Poster of the Formula One documentary Senna

Poster for the documentary
Senna

With the new documentary Senna, director Asif Kapadia has made an enthralling tribute to Brazilian Formula One driving star Ayrton Senna.

Kapadia, a BAFTA award-winning fiction filmmaker (2001’s The Warrior), constructs his film exclusively from archival footage and voice over. Senna died in a 1994 crash on the racetrack, but with the cooperation of Formula One’s Bernie Ecclestone, there was enough footage — thousands of hours of it — to craft a thrilling drama whose appeal has extended well beyond racing fans. Since winning the World Cinema Audience Award at its Sundance premiere earlier this year, the film has continued to collect accolades and broke documentary box-office records in the UK when it opened there in June.

Adam Schartoff: Have you ever driven a Formula One race car?

Asif Kapadia: No. I’ve seen them up close and touched them. They’re worth $1,000,000 or something! You don’t get a chance to drive them. I couldn’t drive one anyway. Normal people couldn’t drive them.

Schartoff: I understand when you say “normal people couldn’t drive them,” but can you explain that for someone who hasn’t seen the film or doesn’t follow the sport?

Kapadia: These guys are like fighter pilots. They’re moving at 200 miles an hour. The way to drive them is to drive them on the limit. If you don’t drive them on the limit, the car stalls or spins. You’ve got to drive the car in such a way that there’s g-force. My body or neck would fall off. By the time I’m supposed to change into second gear or third gear, by the time my brain could calculate it, it’d be too late.

There are no drivers like Formula One drivers. They are engineers, in a way. They are driving manual cars one-handed at 200 miles per hour around streets in Monaco. These cars use the ultimate in technology. A normal person just couldn’t do it!

Schartoff: A good example of that would be when Ayrton Senna was driving in the Brazilian Grand Prix and his car locked in sixth gear.

Kapadia: That’s one of my favorite bits in the film, actually. That race was about him and the machine. It was about him refusing to quit or to give up because he wanted to win for his country. He had never done that before.

There were three things that Senna always wanted to achieve: He wanted to win a race, he wanted to win the world championship and he wanted to win in Brazil. I loved the Brazil sequence. I come from a drama background. So, when I was putting that sequence together, if we had done this as a dramatic film, no one would have believed it. I mean, the fact that he won a Formula One race stuck in sixth gear. No one would’ve thought that was possible. You can’t go around the corner in sixth gear. But the fact that we have the footage. You can see he doesn’t take his hands off the steering wheel, going around the corner. You see what he has done to his body after he’s won the race. What he was putting himself through in order to win. He refused to give up even when it came to lifting up the trophy, because he wanted to do it for the fans. I just love the way it came together with the music and the reaction of the people. It makes me cry when he hugs his dad.

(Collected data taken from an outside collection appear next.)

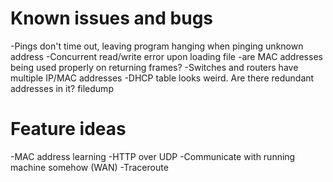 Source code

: # Known issues and bugs
-Pings don't time out, leaving program hanging when pinging unknown address
-Concurrent read/write error upon loading file
-are MAC addresses being used properly on returning frames?
-Switches and routers have multiple IP/MAC addresses
-DHCP table looks weird. Are there redundant addresses in it? filedump

# Feature ideas
-MAC address learning
-HTTP over UDP
-Communicate with running machine somehow (WAN)
-Traceroute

Schartoff: He appeared to be in excruciating pain. These guys didn’t go from being car enthusiasts to Formula One drivers, right? They were go-karting as youngsters, weren’t they?

Kapadia: Yes, he was really the first of his generation that came from go-karting. It’s very physical with competitors touching each other. Senna was criticized for bringing those aspects of go-karting into Formula One. Of course, the last thing you want to do is touch another driver, or go near anyone else. Now all the drivers come from go-karting. Senna really brought racing into the modern age.

It was sort of a gentleman’s sport before that. When he started in ’84, I’d see footage of other drivers who were big and out of shape, smoking on the grid before a race. Senna brought in a real sense of being fit and athletic, mentally and physically. He was the first who talked about visualizing winning.

Schartoff: He introduced a Zen approach, I guess you could say.

Kapadia: Yes, he was doing that in the mid-80’s when no one else was speaking in that language. And he was a very spiritual guy as well. Now, this is considered normal.

Schartoff: Has anyone from his family seen the finished movie?

Kapadia: Wow, [Cannes] was the most emotional screening ever. The Monaco Grand Prix is in May right around the time of Cannes. So we brought in Senna’s nephew (Bruno). Bruno is now in Formula One. He was racing in Brazil and the family flew in to São Paulo to his race and then the Monaco Grand Prix as well. We brought them over to the Cannes Film Festival and showed them the film that night. And it was the most emotional screening. We had been working on the film for about five years, editing for the past three, and it was the first time we showed them the completed movie. Even the scenes where things were going well, where he was winning, where there were laughs in the film, you could hear the sobs in the audience. There had been a lot of footage that they had never seen before.

At the end, his sister, Viviane, who is like the matriarch of the family, came over and hugged James (Gay-Rees, Exit Through the Gift Shop), the producer, and myself, and told us that we had the perfect balance of the genius on the track. So she gave us the thumbs up. We were very happy after that.

Schartoff: I imagine that it had to be a very gratifying to bring him back to them at the height of his talent.

Kapadia: I think a new audience is discovering why he was so special, especially in the United States where so few have heard of him. They are discovering just why he was so inspirational.

Schartoff: Formula One is not a terribly familiar sport here in the United States. With the arrival of Senna here, are you concerned at all about that?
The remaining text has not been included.